The finished copy must match the records exactly, except that it contains no pictures.

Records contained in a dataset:
=-=-=

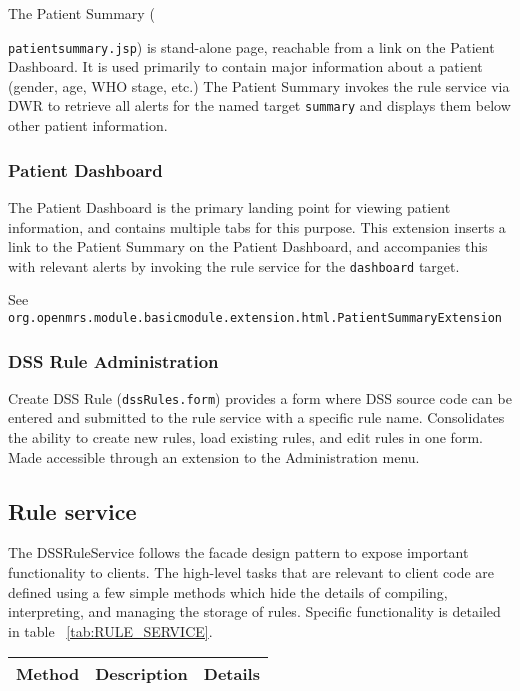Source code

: \documentclass[12pt,letterpaper]{article}
\begin{document}
The Patient Summary ({\texttt{patientsummary.jsp}) is  stand-alone page, reachable from a link on the Patient Dashboard. It is used primarily to contain major information about a patient (gender, age, WHO stage, etc.) The Patient Summary invokes the rule service via DWR to retrieve all alerts for the named target  \texttt{summary} and displays them below other patient information. 

\subsubsection{Patient Dashboard} 

The Patient Dashboard is the primary landing point for viewing patient information, and contains multiple tabs for this purpose. This extension inserts a link to the Patient Summary on the Patient Dashboard, and accompanies this with relevant alerts by invoking the rule service for the \texttt{dashboard} target.

See \texttt{org.openmrs.module.basicmodule.extension.html.PatientSummaryExtension}

\subsubsection {DSS Rule Administration}
Create DSS Rule (\texttt{dssRules.form}) provides a form where DSS source code can be entered and submitted to the rule service with a specific rule name. Consolidates the ability to create new rules, load existing rules, and edit rules in one form. Made accessible through an extension to the Administration menu.

\subsection{Rule service}

The DSSRuleService follows the facade design pattern to expose important functionality to clients. The high-level tasks that are relevant to client code are defined using a few simple methods which hide the details of compiling, interpreting, and managing the storage of rules. Specific functionality is detailed in table ~\ref{tab:RULE_SERVICE}.

\begin{table}
\begin{center}
\begin{tabular}{ l | p{1in} | p{2in} }
Method & Description & Details \\ \hline


\end{tabular}
\end{center}
\end{table}}
\end{document}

=-=-=

__Your response__.
Source code

: \documentclass[12pt,letterpaper]{article}
\begin{document}
The Patient Summary ({\texttt{patientsummary.jsp}) is  stand-alone page, reachable from a link on the Patient Dashboard. It is used primarily to contain major information about a patient (gender, age, WHO stage, etc.) The Patient Summary invokes the rule service via DWR to retrieve all alerts for the named target  \texttt{summary} and displays them below other patient information. 

\subsubsection{Patient Dashboard} 

The Patient Dashboard is the primary landing point for viewing patient information, and contains multiple tabs for this purpose. This extension inserts a link to the Patient Summary on the Patient Dashboard, and accompanies this with relevant alerts by invoking the rule service for the \texttt{dashboard} target.

See \texttt{org.openmrs.module.basicmodule.extension.html.PatientSummaryExtension}

\subsubsection {DSS Rule Administration}
Create DSS Rule (\texttt{dssRules.form}) provides a form where DSS source code can be entered and submitted to the rule service with a specific rule name. Consolidates the ability to create new rules, load existing rules, and edit rules in one form. Made accessible through an extension to the Administration menu.

\subsection{Rule service}

The DSSRuleService follows the facade design pattern to expose important functionality to clients. The high-level tasks that are relevant to client code are defined using a few simple methods which hide the details of compiling, interpreting, and managing the storage of rules. Specific functionality is detailed in table ~\ref{tab:RULE_SERVICE}.

\begin{table}
\begin{center}
\begin{tabular}{ l | p{1in} | p{2in} }
Method & Description & Details \\ \hline


\end{tabular}
\end{center}
\end{table}}
\end{document}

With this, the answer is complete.